The bills with Mao Zedong’s portrait are supported by the economic strength of manufacturing and trade. Soon, it is expected to be included in the special drawing rights basket of the International Monetary Fund. While the basket is a currency on paper only - not used in real trade - it recognizes the renminbi as one of the supplementary foreign exchange reserve assets, boosting the reputation of the Chinese economy. It is a triumph in six years since China joined the currency war in 2009. China’s influence is rapidly growing globally.
As soon as Chinese President Xi Jinping returned from his U.K. visit, which resulted in a 70 trillion won ($60 billion) trade and investment agreement, German Chancellor Angela Merkel and French President Francois Holland dashed off to China.
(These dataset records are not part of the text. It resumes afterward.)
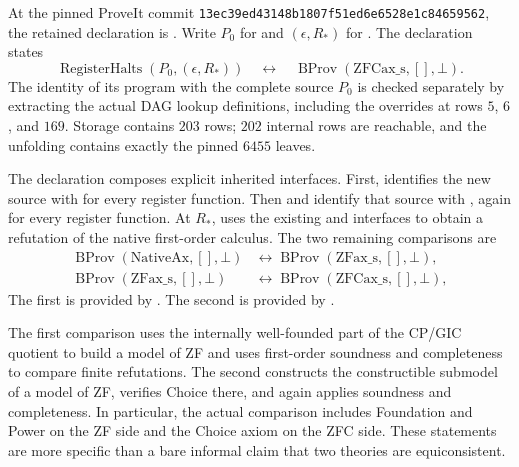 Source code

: At the pinned ProveIt commit
\texttt{13ec39ed43148b1807f51ed6e6528e1c84659562}, the retained declaration
is .
Write $P_0$ for  and $(\epsilon,R_*)$
for . The declaration states
\[
 \operatorname{RegisterHalts}(P_0,(\epsilon,R_*))
 \quad\longleftrightarrow\quad
 \operatorname{BProv}(\mathrm{ZFCax\_s},[],\bot).
\]
The identity of its program with the complete source $P_0$ is
checked separately by extracting the actual DAG lookup definitions,
including the overrides at rows $5$, $6$, and $169$.  Storage
contains $203$ rows; $202$ internal rows are reachable, and the
unfolding contains exactly the pinned $6455$ leaves.

The declaration composes explicit inherited interfaces.  First,
 identifies the new
source with  for every register
function.  Then 
and  identify that
source with , again for every register
function.  At $R_*$,
 uses the
existing  and
interfaces to obtain a refutation of the native first-order
calculus.  The two remaining comparisons are
\begin{align*}
 \operatorname{BProv}(\mathrm{NativeAx},[],\bot)
  &\longleftrightarrow
   \operatorname{BProv}(\mathrm{ZFax\_s},[],\bot),\\
 \operatorname{BProv}(\mathrm{ZFax\_s},[],\bot)
  &\longleftrightarrow
   \operatorname{BProv}(\mathrm{ZFCax\_s},[],\bot),
\end{align*}
The first is provided by .
The second is provided by
.

The first comparison uses the internally well-founded part of the
CP/GIC quotient to build a model of ZF and uses first-order soundness
and completeness to compare finite refutations.  The second
constructs the constructible submodel of a model of ZF, verifies
Choice there, and again applies soundness and completeness.  In
particular, the actual comparison includes Foundation and Power
on the ZF side and the Choice axiom on the ZFC side.  These
statements are more specific than a bare informal claim that two
theories are equiconsistent.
Countries are asking China to make investments in them to take advantage of its $3.5 trillion foreign currency reserve. The public criticized U.K. Chancellor of the Exchequer George Osborne for trying to invite Chinese capital to complete a nuclear power plant whose construction had been halted due to budget constraints, as reported in the Sept. 26 issue of The Economist.
The Economist warned in an article titled “The Osborne Doctrine” that the trend of depending on China was not an individual incident. Considering Osborne’s position as the No. 2 in the Conservative Party and potential successor to David Cameron, the United Kingdom may become estranged from the United States and Europe. Any country that has economic connections with China suffers from a clash between those who find opportunities from China and those who see China as a threat.
Australia has enjoyed a boom for 20 years thanks to China’s exponentially growing energy demand. In a defense white paper, Australia called the United States the best partner in security traditionally. Yet, the white paper mostly discusses the existential issue of how to get along with China, the primary partner in economy as pointed out by Ian Morris, an American historian, in his book “War! What is it Good for?”
Could making a choice in the dilemma over the discord between China and the United States in the South China Sea be inevitable? Picking one of them is not just Korea’s problem. When it is a global phenomenon, Korea is not the only country to be pressured to take a side. Could we find an answer to the conundrum by betting on the new mindset that it’s not a question of choosing one?
The author is deputy political news editor at JTBC.